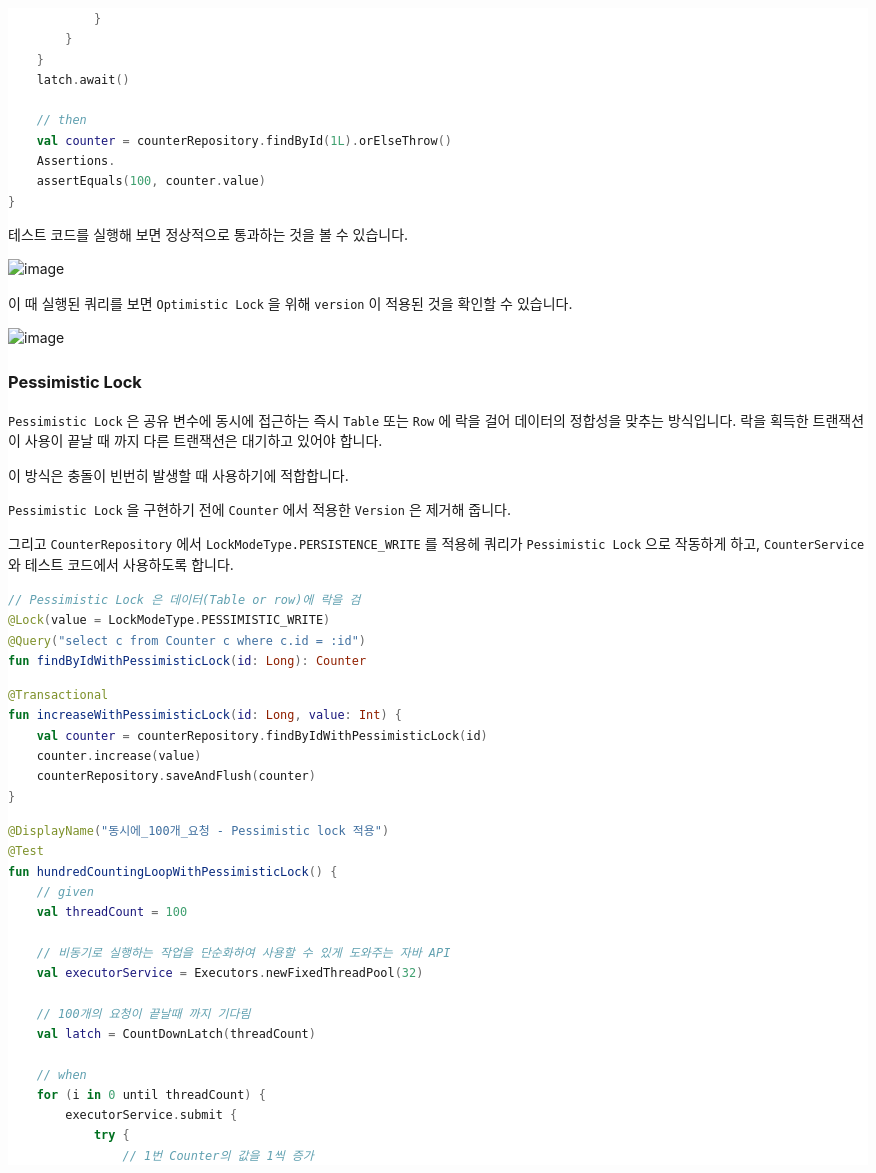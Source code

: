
 ```kotlin
            }
        }
    }
    latch.await()

    // then
    val counter = counterRepository.findById(1L).orElseThrow()
    Assertions.
    assertEquals(100, counter.value)
}
```

테스트 코드를 실행해 보면 정상적으로 통과하는 것을 볼 수 있습니다. 

![image](https://github.com/KimH4nKyul/wanted-pre-onboarding-challenge-be-task-July/assets/67471629/bfd94d4d-b431-40ec-8c11-bc6f5b7e53ff)


이 때 실행된 쿼리를 보면 `Optimistic Lock` 을 위해 `version` 이 적용된 것을 확인할 수 있습니다. 

![image](https://github.com/KimH4nKyul/wanted-pre-onboarding-challenge-be-task-July/assets/67471629/880d9b42-d08d-41fb-b1a5-a8382b829ef7)


### Pessimistic Lock

`Pessimistic Lock` 은 공유 변수에 동시에 접근하는 즉시 `Table` 또는 `Row` 에 락을 걸어 데이터의 정합성을 맞추는 방식입니다. 락을 획득한 트랜잭션이 사용이 끝날 때 까지 다른 트랜잭션은 대기하고 있어야 합니다. 

이 방식은 충돌이 빈번히 발생할 때 사용하기에 적합합니다. 

`Pessimistic Lock` 을 구현하기 전에 `Counter` 에서 적용한 `Version` 은 제거해 줍니다. 

그리고 `CounterRepository` 에서 `LockModeType.PERSISTENCE_WRITE` 를 적용헤 쿼리가 `Pessimistic Lock` 으로 작동하게 하고, `CounterService` 와 테스트 코드에서 사용하도록 합니다.

```kotlin
// Pessimistic Lock 은 데이터(Table or row)에 락을 검
@Lock(value = LockModeType.PESSIMISTIC_WRITE)
@Query("select c from Counter c where c.id = :id")
fun findByIdWithPessimisticLock(id: Long): Counter
```

```kotlin
@Transactional
fun increaseWithPessimisticLock(id: Long, value: Int) {
    val counter = counterRepository.findByIdWithPessimisticLock(id)
    counter.increase(value)
    counterRepository.saveAndFlush(counter)
}
```

```kotlin
@DisplayName("동시에_100개_요청 - Pessimistic lock 적용")
@Test
fun hundredCountingLoopWithPessimisticLock() {
    // given
    val threadCount = 100

    // 비동기로 실행하는 작업을 단순화하여 사용할 수 있게 도와주는 자바 API
    val executorService = Executors.newFixedThreadPool(32)

    // 100개의 요청이 끝날때 까지 기다림
    val latch = CountDownLatch(threadCount)

    // when
    for (i in 0 until threadCount) {
        executorService.submit {
            try {
                // 1번 Counter의 값을 1씩 증가
```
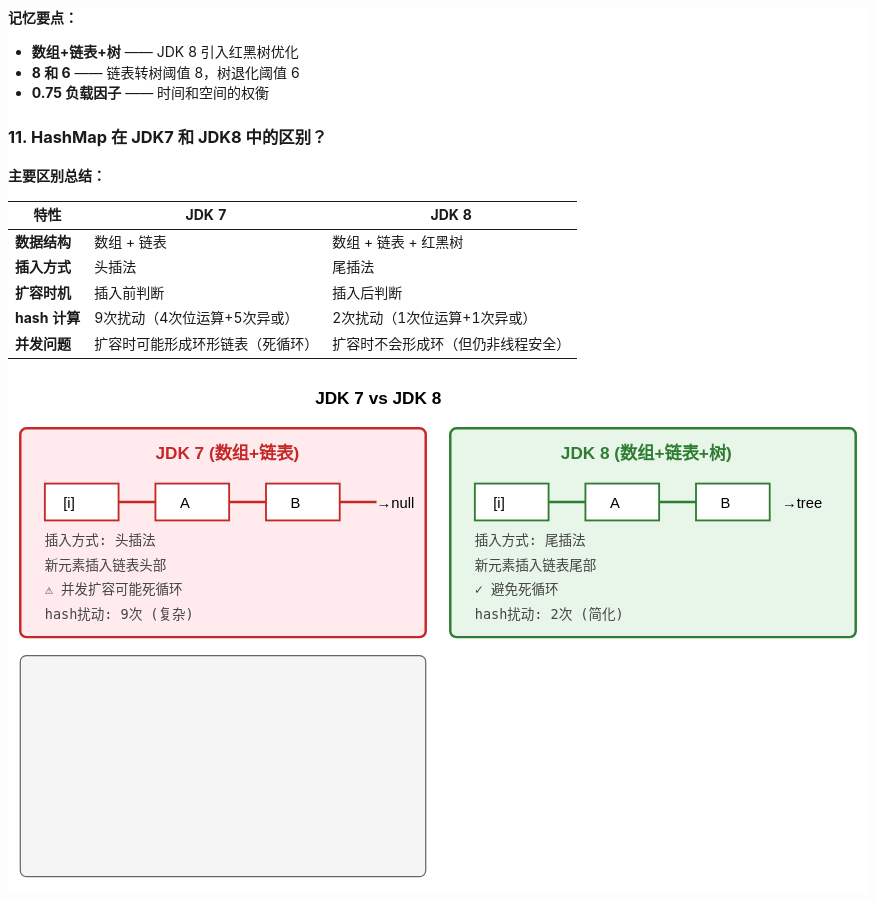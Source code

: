 **记忆要点：**
- **数组+链表+树** —— JDK 8 引入红黑树优化
- **8 和 6** —— 链表转树阈值 8，树退化阈值 6
- **0.75 负载因子** —— 时间和空间的权衡

### 11. HashMap 在 JDK7 和 JDK8 中的区别？

**主要区别总结：**

| 特性 | JDK 7 | JDK 8 |
|------|-------|-------|
| **数据结构** | 数组 + 链表 | 数组 + 链表 + 红黑树 |
| **插入方式** | 头插法 | 尾插法 |
| **扩容时机** | 插入前判断 | 插入后判断 |
| **hash 计算** | 9次扰动（4次位运算+5次异或） | 2次扰动（1次位运算+1次异或） |
| **并发问题** | 扩容时可能形成环形链表（死循环） | 扩容时不会形成环（但仍非线程安全） |

<svg viewBox="0 0 700 420" xmlns="http://www.w3.org/2000/svg">
<defs><style>.title{font:bold 14px sans-serif;}.label{font:12px sans-serif;}.code{font:11px monospace;fill:#444;}</style></defs>
<text x="250" y="25" class="title">JDK 7 vs JDK 8</text>
<rect x="10" y="45" width="330" height="170" fill="#ffebee" stroke="#c62828" stroke-width="2" rx="5"/>
<text x="120" y="70" class="title" fill="#c62828">JDK 7 (数组+链表)</text>
<rect x="30" y="90" width="60" height="30" fill="#fff" stroke="#c62828" stroke-width="1.5"/>
<text x="45" y="110" class="label">[i]</text>
<line x1="90" y1="105" x2="120" y2="105" stroke="#c62828" stroke-width="2" marker-end="url(#arrow-red)"/>
<rect x="120" y="90" width="60" height="30" fill="#fff" stroke="#c62828" stroke-width="1.5"/>
<text x="140" y="110" class="label">A</text>
<line x1="180" y1="105" x2="210" y2="105" stroke="#c62828" stroke-width="2" marker-end="url(#arrow-red)"/>
<rect x="210" y="90" width="60" height="30" fill="#fff" stroke="#c62828" stroke-width="1.5"/>
<text x="230" y="110" class="label">B</text>
<line x1="270" y1="105" x2="300" y2="105" stroke="#c62828" stroke-width="2" marker-end="url(#arrow-red)"/>
<text x="300" y="110" class="label">→null</text>
<text x="30" y="140" class="code">插入方式: 头插法</text>
<text x="30" y="160" class="code">新元素插入链表头部</text>
<text x="30" y="180" class="code" fill="#d32f2f">⚠ 并发扩容可能死循环</text>
<text x="30" y="200" class="code" fill="#666">hash扰动: 9次 (复杂)</text>
<rect x="360" y="45" width="330" height="170" fill="#e8f5e9" stroke="#2e7d32" stroke-width="2" rx="5"/>
<text x="450" y="70" class="title" fill="#2e7d32">JDK 8 (数组+链表+树)</text>
<rect x="380" y="90" width="60" height="30" fill="#fff" stroke="#2e7d32" stroke-width="1.5"/>
<text x="395" y="110" class="label">[i]</text>
<line x1="440" y1="105" x2="470" y2="105" stroke="#2e7d32" stroke-width="2" marker-end="url(#arrow-green)"/>
<rect x="470" y="90" width="60" height="30" fill="#fff" stroke="#2e7d32" stroke-width="1.5"/>
<text x="490" y="110" class="label">A</text>
<line x1="530" y1="105" x2="560" y2="105" stroke="#2e7d32" stroke-width="2" marker-end="url(#arrow-green)"/>
<rect x="560" y="90" width="60" height="30" fill="#fff" stroke="#2e7d32" stroke-width="1.5"/>
<text x="580" y="110" class="label">B</text>
<text x="630" y="110" class="label">→tree</text>
<text x="380" y="140" class="code">插入方式: 尾插法</text>
<text x="380" y="160" class="code">新元素插入链表尾部</text>
<text x="380" y="180" class="code" fill="#388e3c">✓ 避免死循环</text>
<text x="380" y="200" class="code" fill="#666">hash扰动: 2次 (简化)</text>
<rect x="10" y="230" width="330" height="180" fill="#f5f5f5" stroke="#666" stroke-width="1" rx="5"/>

**EXERCISE BRIEF:** Repeat the listing above up to and including the line with "테스트 코드를 실행해 보면 정상적으로 통과하는 것을 볼 수 있습니다.", starting from its first line. Drop any pictures.

**OUTPUT FOR THIS EXERCISE:**
Source code

:
 ```kotlin
            }
        }
    }
    latch.await()

    // then
    val counter = counterRepository.findById(1L).orElseThrow()
    Assertions.
    assertEquals(100, counter.value)
}
```

테스트 코드를 실행해 보면 정상적으로 통과하는 것을 볼 수 있습니다. 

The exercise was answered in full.